◆ **What is expected**
Only lines containing the string "sphinxVerbatimInput" belong in the answer; copy all of them from the entries.

*** Source material ***

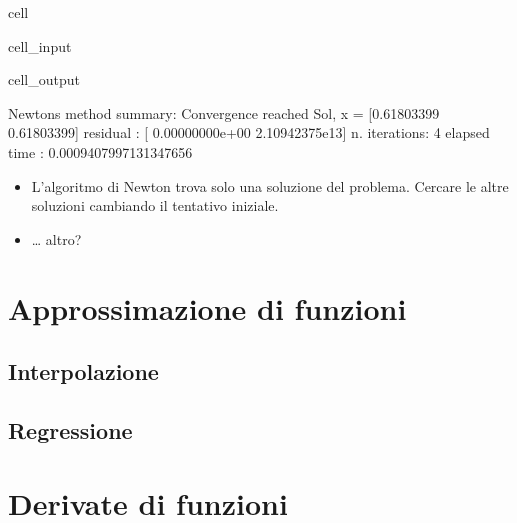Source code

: \documentclass[letterpaper,10pt,italian]{jupyterBook}
\begin{document}
\begin{sphinxuseclass}{cell}
\begin{sphinxVerbatimInput}
\begin{sphinxuseclass}{cell_input}
\end{sphinxuseclass}\end{sphinxVerbatimInput}
\begin{sphinxVerbatimOutput}

\begin{sphinxuseclass}{cell_output}
\begin{sphinxVerbatim}[commandchars=\\\{\}]
Newton\PYGZsq{}s method summary: 
Convergence reached
Sol, x = [\PYGZhy{}0.61803399 \PYGZhy{}0.61803399]
residual     : [ 0.00000000e+00 \PYGZhy{}2.10942375e\PYGZhy{}13]
n. iterations: 4
elapsed time : 0.0009407997131347656
\end{sphinxVerbatim}

\end{sphinxuseclass}\end{sphinxVerbatimOutput}

\end{sphinxuseclass}\begin{itemize}
\item {} 
\sphinxAtStartPar
{} L’algoritmo di Newton trova solo una soluzione del problema. Cercare le altre soluzioni cambiando il tentativo iniziale.

\item {} 
\sphinxAtStartPar
{} … altro?

\end{itemize}

\sphinxstepscope


\chapter{Approssimazione di funzioni}
\label{\detokenize{ch/numerics/approximation:approssimazione-di-funzioni}}\label{\detokenize{ch/numerics/approximation::doc}}

\section{Interpolazione}
\label{\detokenize{ch/numerics/approximation:interpolazione}}

\section{Regressione}
\label{\detokenize{ch/numerics/approximation:regressione}}
\sphinxstepscope


\chapter{Derivate di funzioni}
\label{\detokenize{ch/numerics/derivatives:derivate-di-funzioni}}\label{\detokenize{ch/numerics/derivatives::doc}}
\end{document}
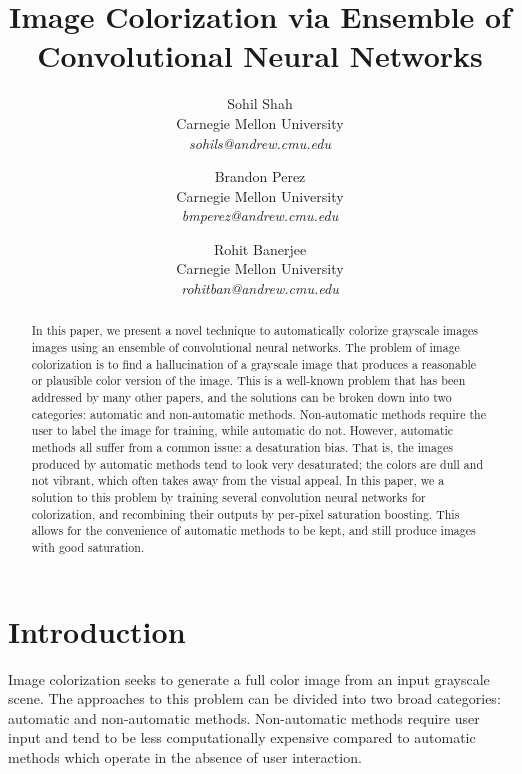 \documentclass[10pt,twocolumn,letterpaper]{article}
\begin{document}
\title{Image Colorization via Ensemble of Convolutional Neural Networks}

\author{
    Sohil Shah \\
    Carnegie Mellon University \\
    \textit{\small sohils@andrew.cmu.edu} \\
    \and
    Brandon Perez \\
    Carnegie Mellon University \\
    \textit{\small bmperez@andrew.cmu.edu} \\
    \and
    Rohit Banerjee \\
    Carnegie Mellon University \\
    \textit{\small rohitban@andrew.cmu.edu} \\
}

\maketitle


\begin{abstract}
    In this paper, we present a novel technique to automatically colorize grayscale images images using an ensemble of convolutional neural networks. The problem of image colorization is to find a hallucination of a grayscale image that produces a reasonable or plausible color version of the image. This is a well-known problem that has been addressed by many other papers, and the solutions can be broken down into two categories: automatic and non-automatic methods. Non-automatic methods require the user to label the image for training, while automatic do not. However, automatic methods all suffer from a common issue: a desaturation bias. That is, the images produced by automatic methods tend to look very desaturated; the colors are dull and not vibrant, which often takes away from the visual appeal. In this paper, we a solution to this problem by training several convolution neural networks for colorization, and recombining their outputs by per-pixel saturation boosting. This allows for the convenience of automatic methods to be kept, and still produce images with good saturation.
\end{abstract}

\section{Introduction}
Image colorization seeks to generate a full color image from an input grayscale scene. The approaches to this problem can be divided into two broad categories: automatic and non-automatic methods. Non-automatic methods require user input and tend to be less computationally expensive compared to automatic methods which operate in the absence of user interaction.
\end{document}
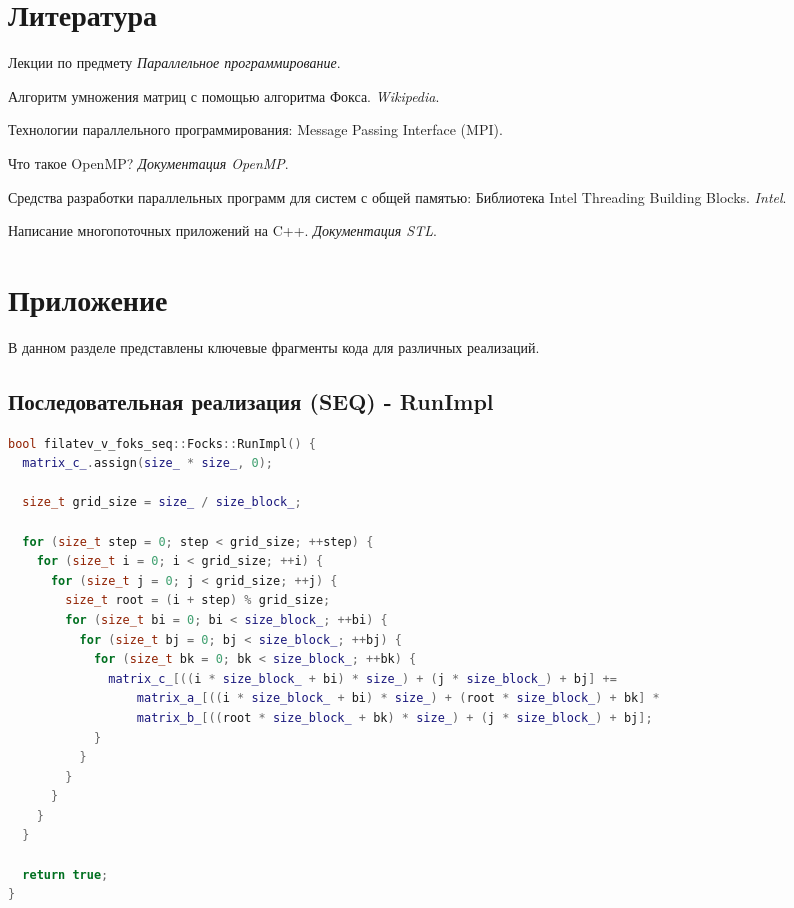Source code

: \documentclass[12pt]{article}
\begin{document}
\newpage
\section{Литература}
\begin{thebibliography}{99}
    Лекции по предмету \textit{Параллельное программирование}.
    
    Алгоритм умножения матриц с помощью алгоритма Фокса. \textit{Wikipedia}. 
    
    Технологии параллельного программирования: Message Passing Interface (MPI).
    
    Что такое OpenMP? \textit{Документация OpenMP}.
    
    Средства разработки параллельных программ для систем с общей памятью: Библиотека Intel Threading Building Blocks. \textit{Intel}.
    
    Написание многопоточных приложений на C++. \textit{Документация STL}.
\end{thebibliography}


\newpage
\section{Приложение}

В данном разделе представлены ключевые фрагменты кода для различных реализаций.

\subsection{Последовательная реализация (SEQ) - RunImpl}
\begin{lstlisting}[language=C++]
bool filatev_v_foks_seq::Focks::RunImpl() {
  matrix_c_.assign(size_ * size_, 0);

  size_t grid_size = size_ / size_block_;

  for (size_t step = 0; step < grid_size; ++step) {
    for (size_t i = 0; i < grid_size; ++i) {
      for (size_t j = 0; j < grid_size; ++j) {
        size_t root = (i + step) % grid_size;
        for (size_t bi = 0; bi < size_block_; ++bi) {
          for (size_t bj = 0; bj < size_block_; ++bj) {
            for (size_t bk = 0; bk < size_block_; ++bk) {
              matrix_c_[((i * size_block_ + bi) * size_) + (j * size_block_) + bj] +=
                  matrix_a_[((i * size_block_ + bi) * size_) + (root * size_block_) + bk] *
                  matrix_b_[((root * size_block_ + bk) * size_) + (j * size_block_) + bj];
            }
          }
        }
      }
    }
  }

  return true;
}
\end{lstlisting}
\newpage
\end{document}
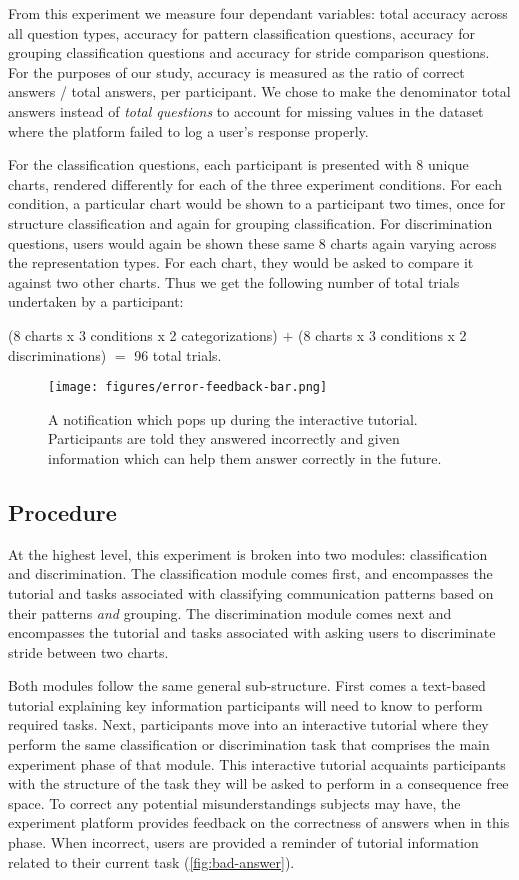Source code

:     From this experiment we measure four dependant variables: total accuracy across all question types, accuracy for pattern classification questions, accuracy for grouping classification questions and accuracy for stride comparison questions. For the purposes of our study, accuracy is measured as the ratio of correct answers / total answers, per participant. We chose to make the denominator total answers instead of \textit{total questions} to account for missing values in the dataset where the platform failed to log a user's response properly. 
    
    For the classification questions, each participant is presented with 8 unique charts, rendered differently for each of the three experiment conditions. For each condition, a particular chart would be shown to a participant two times, once for structure classification and again for grouping classification. For discrimination questions, users would again be shown these same 8 charts again varying across the representation types. For each chart, they would be asked to compare it against two other charts. Thus we get the following number of total trials undertaken by a participant:
    
    (8 charts x 3 conditions x 2 categorizations) $+$ (8 charts x 3 conditions x 2 discriminations) $=$ 96 total trials.
    

    \begin{figure}
        \centering
        \texttt{[image: figures/error-feedback-bar.png]}
        \caption{A notification which pops up during the interactive tutorial. Participants are told they answered incorrectly and given information which can help them answer correctly in the future.}
        \label{fig:bad-answer}
    \end{figure}
    

\subsection{Procedure}
    At the highest level, this experiment is broken into two modules: classification and discrimination. The classification module comes first, and encompasses the tutorial and tasks associated with classifying communication patterns based on their patterns \textit{and} grouping. The discrimination module comes next and encompasses the tutorial and tasks associated with asking users to discriminate stride between two charts.
    
    Both modules follow the same general sub-structure. First comes a text-based tutorial explaining key information participants will need to know to perform required tasks. Next, participants move into an interactive tutorial where they perform the same classification or discrimination task that comprises the main experiment phase of that module. This interactive tutorial acquaints participants with the structure of the task they will be asked to perform in a consequence free space. To correct any potential misunderstandings subjects may have, the experiment platform provides feedback on the correctness of answers when in this phase. When incorrect, users are provided a reminder of tutorial information related to their current task (\autoref{fig:bad-answer}).
    

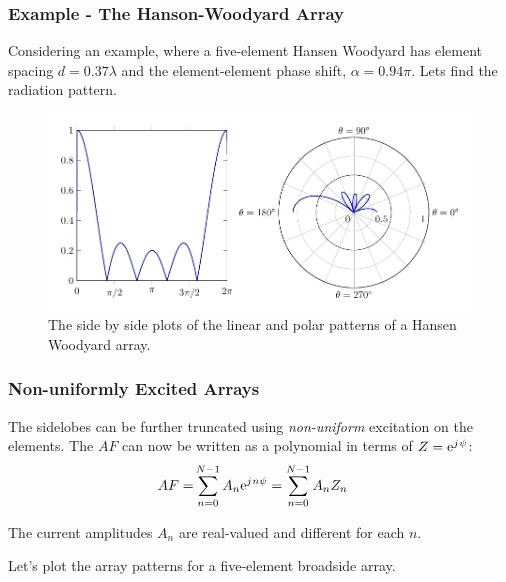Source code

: \documentclass[10pt]{beamer}
\newcommand{\e}{\mathrm{e}} %
\renewcommand{\j}{{j}\mkern1mu} %
\begin{document}
\begin{frame}
    \frametitle{Example - The Hanson-Woodyard Array}
Considering an example, where a five-element Hansen Woodyard has element spacing $d  = 0.37 \lambda$ and the element-element phase shift, $\alpha = 0.94 \pi$. Lets find the radiation pattern.

\begin{figure}[h!]
    \centering
    \includegraphics[width = .9 \textwidth]{Hansen Woodyard.pdf}
    \caption{The side by side plots of the linear and polar patterns of a Hansen Woodyard array.}
\end{figure}
\end{frame}


\begin{frame}
    \frametitle{Non-uniformly Excited Arrays}
The sidelobes can be further truncated using \textit{non-uniform} excitation on the elements. The $AF$ can now be written as a polynomial in terms of $Z = \e^{\j \psi}$:
\begin{align*}
    AF {}=& \sum_{n = 0}^{N-1} A_n \e^{\j n \psi} = \sum_{n = 0}^{N-1} A_n Z_n
\end{align*}

The current amplitudes $A_n$ are real-valued and different for each $n$.

Let's plot the array patterns for a five-element broadside array.

\end{frame}
\end{document}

***

◆ **Answer to the exercise**
\begin{sphinxVerbatimInput}
\end{sphinxuseclass}\end{sphinxVerbatimInput}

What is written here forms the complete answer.